32. Arrêt de la Ire Cour de droit public du 9 juillet 1981 dans la cause Commune de Jussy contre Charles Homère et Conseil d'Etat du canton de Genève (recours de droit administratif)

Faits à partir de page 171

BGE 107 Ib 170 S. 171

A.- Charles Homère est propriétaire, sur le territoire de la commune de Jussy, de deux parcelles (Nos 10211 et 10383) constituant ensemble une longue bande de terrain au sud de la route de Monniaz et classées en zone agricole (5e zone B) selon l'art. 11 al. 6 lettre b de la loi genevoise sur les constructions et les installations diverses du 25 mars 1961 (LCI).

Le 5 octobre 1977, ce propriétaire a présenté au Département des travaux publics du canton de Genève une requête en vue d'obtenir l'autorisation d'aménager deux appartements dans le bâtiment édifié sur la parcelle No 10383 et servant de dépôt à son entreprise générale de construction.

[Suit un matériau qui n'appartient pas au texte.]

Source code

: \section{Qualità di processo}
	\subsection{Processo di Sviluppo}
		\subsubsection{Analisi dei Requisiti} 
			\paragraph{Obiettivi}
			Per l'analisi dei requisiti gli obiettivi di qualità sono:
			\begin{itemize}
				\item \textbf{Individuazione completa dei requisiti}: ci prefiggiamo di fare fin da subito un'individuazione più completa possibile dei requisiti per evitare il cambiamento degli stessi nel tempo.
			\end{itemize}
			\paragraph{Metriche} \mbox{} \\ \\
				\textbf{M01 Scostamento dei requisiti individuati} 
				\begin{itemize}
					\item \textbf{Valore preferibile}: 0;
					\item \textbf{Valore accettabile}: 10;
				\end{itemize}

Par décision du 15 décembre 1977, le Département précité a refusé l'autorisation sollicitée, en se fondant notamment sur les art. 11 al. 6 LCI et 20 de la loi fédérale sur la protection des eaux contre la pollution du 8 octobre 1971 (LPEP), ainsi que sur les dispositions d'application de ces textes. Il a considéré que ce projet n'était pas conforme aux buts assignés à la zone agricole et qu'il ne répondait pas à un besoin objectivement fondé.

Homère a recouru auprès de la Commission de recours instituée par la LCI. Dans sa séance du 6 juin 1978, cette commission a rejeté le recours et confirmé la décision du Département des travaux publics du 15 décembre 1977.

En dépit du refus qui lui avait été signifié, Homère a procédé à la réalisation de son projet et transformé son dépôt en un bâtiment d'habitation comprenant deux appartements. Son entreprise ayant été mise en liquidation concordataire, le liquidateur a déposé le 17 janvier 1980 une demande, fondée sur l'art. 208 LCI, en vue de laisser subsister la nouvelle construction à titre précaire, moyennant le paiement d'une redevance annuelle.

BGE 107 Ib 170 S. 172

Par arrêté du 25 juin 1980, le Conseil d'Etat a accordé l'autorisation requise. Il a fixé le montant de la redevance à 5'000 fr. par an pour une période de quinze ans, en laissant toutefois la faculté au propriétaire de faire un versement unique de 75'000 fr. exigible le 31 août 1980. Cette décision n'a pas été notifiée à la commune de Jussy qui, de surcroît, n'avait pas été invitée à participer à la procédure ouverte par la requête du 17 janvier 1980.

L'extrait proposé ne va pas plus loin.